The cache behavior of a program and the selection of good code transformations
are inherently problem size dependent. Computing the absolute number of cache
misses without knowing the relevant problem size is impossible. HayStack has no
problem with parsing parametric loop bounds and in this case asks the developer
to provide typical problem sizes.

**We count cache misses analytically without explicit enumeration of all memory
accesses (C/D)**

The Barvinok algorithm is a very sophisticated generalization of Gauss’ formula
to count the numbers in the interval [1, 2, 3, …., n-2, n-1, n] symbolically as
(n(n+1))/2. By counting the stack distance and the cache misses symbolically,
we can in most cases derive the cache misses immediately without explicit
enumeration.

**Counting with the Barvinok algorithm is fast in practice (C/D)**

Similar to the Simplex algorithm, the Barvinok algorithm has an exponential
worst case complexity but is fast in practice. The complexity of the algorithm
does not depend on the volume but on the structure of the counted sets. Our
implementation keeps this structure simple and as visible in our evaluation
ensures efficient counting in practice.

**ReviewerA**

As discussed by Hoefler et al. [20], the distribution of performance results is
usually skewed to the right. The median better represents the center of such
skewed distributions (besides being more outlier robust).  The tiled heat-3D
kernel triggered a performance bug in the Barvinok library.

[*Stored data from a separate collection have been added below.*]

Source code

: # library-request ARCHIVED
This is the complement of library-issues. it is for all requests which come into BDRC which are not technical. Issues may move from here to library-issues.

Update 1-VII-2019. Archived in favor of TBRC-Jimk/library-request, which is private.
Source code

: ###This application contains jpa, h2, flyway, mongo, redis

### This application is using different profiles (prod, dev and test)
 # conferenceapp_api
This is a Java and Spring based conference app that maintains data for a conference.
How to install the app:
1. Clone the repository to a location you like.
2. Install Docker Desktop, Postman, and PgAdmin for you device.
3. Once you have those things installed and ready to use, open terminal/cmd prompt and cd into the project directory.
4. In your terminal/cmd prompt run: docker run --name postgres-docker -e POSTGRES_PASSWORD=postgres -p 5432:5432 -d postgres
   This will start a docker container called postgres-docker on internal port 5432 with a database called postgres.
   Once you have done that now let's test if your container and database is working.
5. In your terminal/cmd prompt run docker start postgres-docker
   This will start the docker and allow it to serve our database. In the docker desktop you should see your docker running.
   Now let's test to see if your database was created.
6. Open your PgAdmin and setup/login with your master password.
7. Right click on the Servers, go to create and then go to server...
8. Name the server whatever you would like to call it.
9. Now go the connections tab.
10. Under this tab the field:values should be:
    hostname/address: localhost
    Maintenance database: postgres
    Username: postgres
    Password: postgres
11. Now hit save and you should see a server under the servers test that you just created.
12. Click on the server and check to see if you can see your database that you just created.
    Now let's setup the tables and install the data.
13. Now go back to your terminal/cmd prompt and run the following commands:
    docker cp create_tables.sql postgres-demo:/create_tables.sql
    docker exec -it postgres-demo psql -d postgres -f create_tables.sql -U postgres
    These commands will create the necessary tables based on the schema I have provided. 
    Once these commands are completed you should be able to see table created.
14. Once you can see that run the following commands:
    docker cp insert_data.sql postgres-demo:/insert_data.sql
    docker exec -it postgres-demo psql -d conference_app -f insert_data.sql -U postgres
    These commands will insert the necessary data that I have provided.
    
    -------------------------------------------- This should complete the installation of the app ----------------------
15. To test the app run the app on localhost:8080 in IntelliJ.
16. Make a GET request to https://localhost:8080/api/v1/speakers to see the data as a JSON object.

We addressed the
problem and now compute the cache misses in ~500s.  Table 1 selects 6
representative kernels with subdomain enumeration (blue bars in Fig. 14). We
will provide the data for all blue kernels in the final version of the paper.
PolyCache uses an entirely different and costly algorithm and requires the 1024
cores to achieve the published execution times. This is a problem for an
interactive tool that is supposed to run on a laptop.  We run Dinero as a QEMU
plugin and compute the trace on-the-fly. We did not measure the trace
generation cost separately but the plugin mode is much more efficient than
generating the trace in advance.

**ReviewerB**

The tool already reports the cache misses for every statement (even each memory
access) and also has the set of conflicting statements that contribute to the
cache miss readily available (Fig. 5, F intersect B). We will detail this point
in the final version of the paper (thanks for this idea).  We correct the
composition operator.

**ReviewerC**

HayStack uses the pet compiler infrastructure to parse C code and returns the
cache misses for every memory access of the program.  Manually guessing the
memory footprint of individual loop nests is an ad-hoc approach developers need
to revert to today. Yet this approach is imprecise and does not scale to
complex kernels such as cholesky.  The error is |#measured misses-#computed
misses|/#total accesses

**ReviewerD**

The Barvinok algorithm makes the cost of HayStack problem size independent
(asymptotically faster than simulation) except when enumerating all dimensions
(not observed).  All experiments model only the L1 and L2 caches except for
Fig. 13.